RE: [xsl] versioning

Subject: RE: [xsl] versioning
From: "Michael Kay" <mhk@xxxxxxxxx>
Date: Tue, 17 Feb 2004 13:43:44 -0000
As you can imagine, there's been a lot of debate about how to use the
version attribute in the working group, and there's no one solution that
meets all requirements.

One of the aims behind the design that we adopted is that you should be
able to mix 1.0 and 2.0 code. We felt that this was necessary to make
transition as painless as possible. You should be able to include a 1.0
stylesheet module from within a 2.0 module, for example. XSLT 1.0
already allowed parts of the stylesheet to be labeled as "version='2.0'"
so we had to support that. The data models for 1.0 and 2.0 are
different, so an XSLT 1.0 processor won't understand data that's passed
to it by a 2.0 processor, or vice versa. Therefore, a 2.0 processor must
execute 1.0 code according to rules defined in the 2.0 spec, not
according the the 1.0 spec.

So we defined that version='1.0' would invoke processing according to
rules defined in the 2.0 specification, but with backwards compatibility
mode enabled to make the results as consistent as possible with the
results produced by a 1.0 processor, subject to the differences that are
necessary because the data model is different. We also tried to take
into account that the purpose of BCM is to provide a bridge between 1.0
and 2.0, and that both transitions (from 1.0 to 2.0+BCM, and from
2.0+BCM to 2.0) should be as painless as possible.

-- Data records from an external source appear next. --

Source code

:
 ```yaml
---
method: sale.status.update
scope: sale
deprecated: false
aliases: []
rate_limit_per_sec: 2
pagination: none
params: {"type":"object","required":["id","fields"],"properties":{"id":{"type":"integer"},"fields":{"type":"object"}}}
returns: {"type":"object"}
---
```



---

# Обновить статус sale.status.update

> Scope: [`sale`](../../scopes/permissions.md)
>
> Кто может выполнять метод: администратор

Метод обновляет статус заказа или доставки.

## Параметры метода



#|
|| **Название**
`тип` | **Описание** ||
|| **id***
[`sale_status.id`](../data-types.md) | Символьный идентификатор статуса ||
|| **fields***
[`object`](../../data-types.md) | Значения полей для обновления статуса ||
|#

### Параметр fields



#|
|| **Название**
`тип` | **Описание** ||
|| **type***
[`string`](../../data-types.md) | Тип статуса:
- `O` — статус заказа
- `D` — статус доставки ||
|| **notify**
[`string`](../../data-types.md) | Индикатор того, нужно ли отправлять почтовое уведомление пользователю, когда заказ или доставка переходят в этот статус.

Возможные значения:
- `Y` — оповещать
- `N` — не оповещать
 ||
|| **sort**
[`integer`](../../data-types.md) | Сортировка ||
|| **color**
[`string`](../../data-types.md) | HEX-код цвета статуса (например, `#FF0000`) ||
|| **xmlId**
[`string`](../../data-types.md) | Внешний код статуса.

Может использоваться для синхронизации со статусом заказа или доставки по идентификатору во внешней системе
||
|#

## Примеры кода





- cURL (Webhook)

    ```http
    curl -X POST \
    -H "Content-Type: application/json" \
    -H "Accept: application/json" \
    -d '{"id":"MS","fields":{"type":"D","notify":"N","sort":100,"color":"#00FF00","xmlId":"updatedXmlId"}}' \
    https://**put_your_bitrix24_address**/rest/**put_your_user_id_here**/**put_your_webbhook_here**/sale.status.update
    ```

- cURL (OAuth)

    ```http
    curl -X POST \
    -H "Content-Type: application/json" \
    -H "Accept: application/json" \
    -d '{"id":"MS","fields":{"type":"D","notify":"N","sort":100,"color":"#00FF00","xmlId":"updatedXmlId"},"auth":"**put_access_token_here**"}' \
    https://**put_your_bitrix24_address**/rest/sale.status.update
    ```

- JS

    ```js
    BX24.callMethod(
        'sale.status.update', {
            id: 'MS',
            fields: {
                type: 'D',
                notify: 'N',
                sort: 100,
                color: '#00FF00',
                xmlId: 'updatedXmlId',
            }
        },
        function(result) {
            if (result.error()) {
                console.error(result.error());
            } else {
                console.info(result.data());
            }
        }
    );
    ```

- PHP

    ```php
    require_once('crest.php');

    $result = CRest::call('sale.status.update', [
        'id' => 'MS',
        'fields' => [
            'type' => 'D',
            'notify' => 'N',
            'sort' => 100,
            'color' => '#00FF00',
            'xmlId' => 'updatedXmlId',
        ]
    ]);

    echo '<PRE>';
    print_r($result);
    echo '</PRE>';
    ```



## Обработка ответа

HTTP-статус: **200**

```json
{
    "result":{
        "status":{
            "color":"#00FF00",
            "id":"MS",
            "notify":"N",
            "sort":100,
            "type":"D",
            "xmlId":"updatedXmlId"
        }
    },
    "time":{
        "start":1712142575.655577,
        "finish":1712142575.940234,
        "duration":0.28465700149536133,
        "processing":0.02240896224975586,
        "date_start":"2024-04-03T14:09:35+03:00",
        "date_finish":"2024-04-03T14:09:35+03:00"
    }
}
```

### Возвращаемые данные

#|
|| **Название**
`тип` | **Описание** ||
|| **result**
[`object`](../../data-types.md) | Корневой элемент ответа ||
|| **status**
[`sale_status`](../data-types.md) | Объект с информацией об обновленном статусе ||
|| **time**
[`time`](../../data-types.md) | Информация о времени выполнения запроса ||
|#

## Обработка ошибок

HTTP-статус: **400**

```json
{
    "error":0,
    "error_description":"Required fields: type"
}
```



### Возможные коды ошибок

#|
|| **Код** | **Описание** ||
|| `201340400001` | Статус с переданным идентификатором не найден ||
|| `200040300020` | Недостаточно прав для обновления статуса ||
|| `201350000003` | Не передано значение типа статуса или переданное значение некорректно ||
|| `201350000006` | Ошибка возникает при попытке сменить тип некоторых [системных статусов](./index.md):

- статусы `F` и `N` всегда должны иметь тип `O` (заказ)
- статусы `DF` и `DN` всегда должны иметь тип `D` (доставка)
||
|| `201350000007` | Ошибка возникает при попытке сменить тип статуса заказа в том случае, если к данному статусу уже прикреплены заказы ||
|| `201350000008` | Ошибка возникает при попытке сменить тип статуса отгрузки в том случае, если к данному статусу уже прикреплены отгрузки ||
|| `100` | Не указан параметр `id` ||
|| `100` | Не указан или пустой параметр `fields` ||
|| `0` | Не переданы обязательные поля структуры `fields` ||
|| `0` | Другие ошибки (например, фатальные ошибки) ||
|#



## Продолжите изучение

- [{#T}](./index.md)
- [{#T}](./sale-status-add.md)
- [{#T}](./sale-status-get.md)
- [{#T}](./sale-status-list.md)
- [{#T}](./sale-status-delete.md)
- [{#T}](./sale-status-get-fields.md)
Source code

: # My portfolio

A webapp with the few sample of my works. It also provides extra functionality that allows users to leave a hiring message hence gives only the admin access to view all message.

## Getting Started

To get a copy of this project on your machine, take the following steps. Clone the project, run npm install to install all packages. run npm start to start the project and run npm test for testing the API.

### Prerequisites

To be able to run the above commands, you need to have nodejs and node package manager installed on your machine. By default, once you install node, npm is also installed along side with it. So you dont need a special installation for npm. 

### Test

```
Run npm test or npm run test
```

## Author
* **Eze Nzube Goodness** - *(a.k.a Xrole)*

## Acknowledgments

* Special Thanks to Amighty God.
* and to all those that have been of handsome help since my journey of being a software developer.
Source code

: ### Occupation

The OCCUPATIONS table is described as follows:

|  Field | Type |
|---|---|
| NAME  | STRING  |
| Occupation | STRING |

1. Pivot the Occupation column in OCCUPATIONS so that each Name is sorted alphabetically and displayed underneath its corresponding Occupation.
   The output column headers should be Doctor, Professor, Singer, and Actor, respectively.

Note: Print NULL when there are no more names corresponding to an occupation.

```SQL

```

Some working group members did argue that specifying version="1.0"
should mean that the stylesheet is guaranteed to be processed according
to the XSLT 1.0 specification. This would essentially mean that a 2.0
processor is required either to reject such a stylesheet or to delegate
its processing to a 1.0 processor. This would allow no mixed-mode
working, and it would mean for example that sections of a 1.0 stylesheet
labeled as version='2.0' would be processed according to the 1.0 spec:
that is, they would error if they contained any 2.0 constructs.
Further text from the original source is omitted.